State Census Comparisons Yield Wealth of Data
By Kathleen Murphy, Staff Writer
Massachusetts boasts the highest percentage of college graduates among the states, and West Virginia has the lowest. The highest percentage of non-English speakers live in California. Hawaii claims the highest median value of owner-occupied housing, at $284,536.
Such state-by-state comparisons on demographic, housing, and economic characteristics were released Monday by the U.S. Census Bureau based on a survey of 700,000 households. The Census 2000 Supplementary Survey asked questions similar to those on the Census long form which covered everything from marital status to household plumbing. Results from the long form, collected from 19 million households, will be made public during the next two years.
The less-recognized supplementary survey, which offers an early peek at expected Census 2000 results, is a pilot program being tested in 1,203 counties across the country.
While the Census 2000 numbers will be used to redraw congressional and state legislative boundaries and to dole out $182 billion in federal dollars for health, social, and educational programs, the supplementary survey's uses are more limited.
The Department of Health and Human Services will use the data-- such as the number of working poor receiving food stamps, and the number of children in low-income households that live with both parents-- to reward states for high performance under the welfare-to-work program. Federal agencies will use the data to improve labor force estimates for states. And the Department of Education will use it to determine the number of school children with limited English proficiency. The data collection cost $27 million.
"This type of data is essential for good governance, especially during a time of rapidly changing demographics and in an information-driven economy," said Nancy Gordon, associate director for demographic programs at the Census Bureau. The data, which will be collected annually if funded by Congress, "will allow our leaders to chart the future based on current information, not information that is outdated by as much as 12 years."
Gordon said the most surprising result of the supplementary survey was race and Hispanic-origin data that showed variations from Census 2000 data. Both sets of data for the first time relied on respondents to say whether they were "one or more races." Small changes in how the question was asked resulted in different answers.
Although the survey asked about income and employment, the government uses other data to determine unemployment rates, and national income and poverty estimates. The government also recognizes the Census 2000 population count as the official one.

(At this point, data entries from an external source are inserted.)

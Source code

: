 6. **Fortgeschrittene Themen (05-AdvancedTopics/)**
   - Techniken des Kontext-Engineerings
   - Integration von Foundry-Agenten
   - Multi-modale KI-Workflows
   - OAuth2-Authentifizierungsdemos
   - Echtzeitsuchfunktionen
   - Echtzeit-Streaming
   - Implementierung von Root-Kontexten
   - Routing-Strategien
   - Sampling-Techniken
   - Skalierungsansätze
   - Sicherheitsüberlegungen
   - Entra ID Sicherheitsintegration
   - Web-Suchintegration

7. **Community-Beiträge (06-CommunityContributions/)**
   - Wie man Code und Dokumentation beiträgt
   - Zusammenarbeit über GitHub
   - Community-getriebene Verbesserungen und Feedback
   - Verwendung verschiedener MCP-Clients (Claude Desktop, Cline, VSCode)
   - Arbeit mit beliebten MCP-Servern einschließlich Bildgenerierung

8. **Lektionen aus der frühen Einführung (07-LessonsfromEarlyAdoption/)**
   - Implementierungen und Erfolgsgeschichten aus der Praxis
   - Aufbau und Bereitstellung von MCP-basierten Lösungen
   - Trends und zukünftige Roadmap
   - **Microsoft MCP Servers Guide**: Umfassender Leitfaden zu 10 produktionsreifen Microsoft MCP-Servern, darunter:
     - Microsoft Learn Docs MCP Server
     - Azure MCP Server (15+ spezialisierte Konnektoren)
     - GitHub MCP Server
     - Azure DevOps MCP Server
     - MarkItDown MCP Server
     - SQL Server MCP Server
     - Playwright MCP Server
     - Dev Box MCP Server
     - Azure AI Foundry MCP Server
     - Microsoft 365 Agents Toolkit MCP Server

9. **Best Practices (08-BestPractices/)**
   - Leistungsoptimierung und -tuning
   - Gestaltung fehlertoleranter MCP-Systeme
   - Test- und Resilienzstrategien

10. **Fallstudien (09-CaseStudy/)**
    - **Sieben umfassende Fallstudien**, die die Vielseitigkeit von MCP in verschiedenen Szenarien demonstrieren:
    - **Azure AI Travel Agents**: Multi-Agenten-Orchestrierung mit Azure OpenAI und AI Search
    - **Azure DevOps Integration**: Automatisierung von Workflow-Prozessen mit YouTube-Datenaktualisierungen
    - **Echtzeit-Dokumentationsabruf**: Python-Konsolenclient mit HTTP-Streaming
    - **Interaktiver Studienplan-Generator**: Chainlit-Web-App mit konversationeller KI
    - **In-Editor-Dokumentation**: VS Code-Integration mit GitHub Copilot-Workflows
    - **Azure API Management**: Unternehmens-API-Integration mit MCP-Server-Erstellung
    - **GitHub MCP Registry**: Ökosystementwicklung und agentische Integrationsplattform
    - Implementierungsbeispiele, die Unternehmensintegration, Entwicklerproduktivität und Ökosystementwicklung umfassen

Among the 2000 supplementary survey's findings were:
- The states with the highest percentage of people over 25 with a bachelor's degree or more are Massachusetts (34.9 percent), Colorado (33.4 percent), and Connecticut (33.3 percent). The lowest-ranking states were West Virginia (14.1 percent), Arkansas (16.6 percent), and Kentucky (17.2 percent). Nationally, 82 percent of people over 25 had graduated from high school, and about 25 percent had a bachelor's degree or higher. The number of college graduates nationwide rose to 25.1 percent, about 5 percent over the 1990 Census.
- States with the greatest percentage of non-English speakers include California (39.5 percent), New Mexico (35.5 percent), and Texas (32 percent). Nationwide, 18 percent of people over age 5 spoke a language other than English at home. Of these, 60 percent spoke Spanish. The percentage of non-English speakers rose about 4 percent over the 1990 Census.
- The highest median values of owner-occupied, one-family housing units are in Hawaii ($284,536), California ($215,597), and Massachusetts ($192,723). The median value of owner-occupied housing units nationally was $120,162.
- For people reporting one race, 77 percent were White, 12 percent were Black or African American; 1 percent were American Indian or Alaska Native; 4 percent were Asian; less than 0.5 percent were Native Hawaiian or Other Pacific Islander, and 4 percent were some other race. Two percent reported two or more races. Thirteen percent of the people in the United States were Hispanic or Latino.